* **SOURCE DATA**
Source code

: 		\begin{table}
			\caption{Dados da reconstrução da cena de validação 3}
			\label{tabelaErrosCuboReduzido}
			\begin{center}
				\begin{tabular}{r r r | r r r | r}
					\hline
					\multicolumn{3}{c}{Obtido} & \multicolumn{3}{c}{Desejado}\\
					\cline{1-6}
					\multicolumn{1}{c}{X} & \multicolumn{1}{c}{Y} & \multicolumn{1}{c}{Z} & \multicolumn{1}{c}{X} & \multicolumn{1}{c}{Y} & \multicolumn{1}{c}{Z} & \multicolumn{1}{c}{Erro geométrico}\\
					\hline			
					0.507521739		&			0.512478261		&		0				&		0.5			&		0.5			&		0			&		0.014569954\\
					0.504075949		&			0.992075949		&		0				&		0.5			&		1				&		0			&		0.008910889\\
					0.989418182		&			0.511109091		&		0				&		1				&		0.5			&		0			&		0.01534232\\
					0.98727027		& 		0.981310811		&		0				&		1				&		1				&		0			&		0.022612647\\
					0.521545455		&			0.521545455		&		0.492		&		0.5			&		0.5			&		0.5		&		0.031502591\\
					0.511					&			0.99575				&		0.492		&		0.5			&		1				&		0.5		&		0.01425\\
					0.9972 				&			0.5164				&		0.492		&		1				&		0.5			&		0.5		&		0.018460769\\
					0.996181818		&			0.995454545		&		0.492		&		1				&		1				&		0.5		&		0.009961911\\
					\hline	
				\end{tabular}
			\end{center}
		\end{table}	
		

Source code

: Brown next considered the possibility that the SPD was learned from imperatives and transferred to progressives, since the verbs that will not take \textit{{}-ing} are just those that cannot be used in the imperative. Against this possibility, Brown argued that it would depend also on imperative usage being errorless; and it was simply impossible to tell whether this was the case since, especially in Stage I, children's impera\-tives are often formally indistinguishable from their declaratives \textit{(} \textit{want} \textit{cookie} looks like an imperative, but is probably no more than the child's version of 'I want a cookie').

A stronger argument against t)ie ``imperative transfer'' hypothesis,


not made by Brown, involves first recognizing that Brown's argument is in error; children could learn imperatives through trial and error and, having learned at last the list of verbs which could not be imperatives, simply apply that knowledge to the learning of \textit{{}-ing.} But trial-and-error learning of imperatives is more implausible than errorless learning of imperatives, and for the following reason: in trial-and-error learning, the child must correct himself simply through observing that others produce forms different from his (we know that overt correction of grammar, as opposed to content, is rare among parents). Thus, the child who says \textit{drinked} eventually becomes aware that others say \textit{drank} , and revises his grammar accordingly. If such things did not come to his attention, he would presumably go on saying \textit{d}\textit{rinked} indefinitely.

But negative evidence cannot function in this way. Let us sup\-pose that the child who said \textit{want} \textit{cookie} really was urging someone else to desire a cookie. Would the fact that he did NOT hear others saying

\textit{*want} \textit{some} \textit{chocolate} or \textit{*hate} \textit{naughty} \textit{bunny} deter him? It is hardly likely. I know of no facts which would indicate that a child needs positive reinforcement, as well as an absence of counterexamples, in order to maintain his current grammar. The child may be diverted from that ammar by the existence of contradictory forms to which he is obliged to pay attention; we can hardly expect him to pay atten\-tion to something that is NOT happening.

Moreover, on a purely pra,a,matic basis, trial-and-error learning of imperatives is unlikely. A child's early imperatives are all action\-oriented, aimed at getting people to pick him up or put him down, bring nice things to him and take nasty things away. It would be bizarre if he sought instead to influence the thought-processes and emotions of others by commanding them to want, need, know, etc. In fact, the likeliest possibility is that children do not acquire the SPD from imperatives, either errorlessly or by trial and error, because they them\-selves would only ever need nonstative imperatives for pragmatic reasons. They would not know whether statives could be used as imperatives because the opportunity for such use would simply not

* **ACTIVITY**
Each line of the material that includes the string "multicolumn" is to be counted; give only the final number.

* **EXERCISE OUTPUT**
2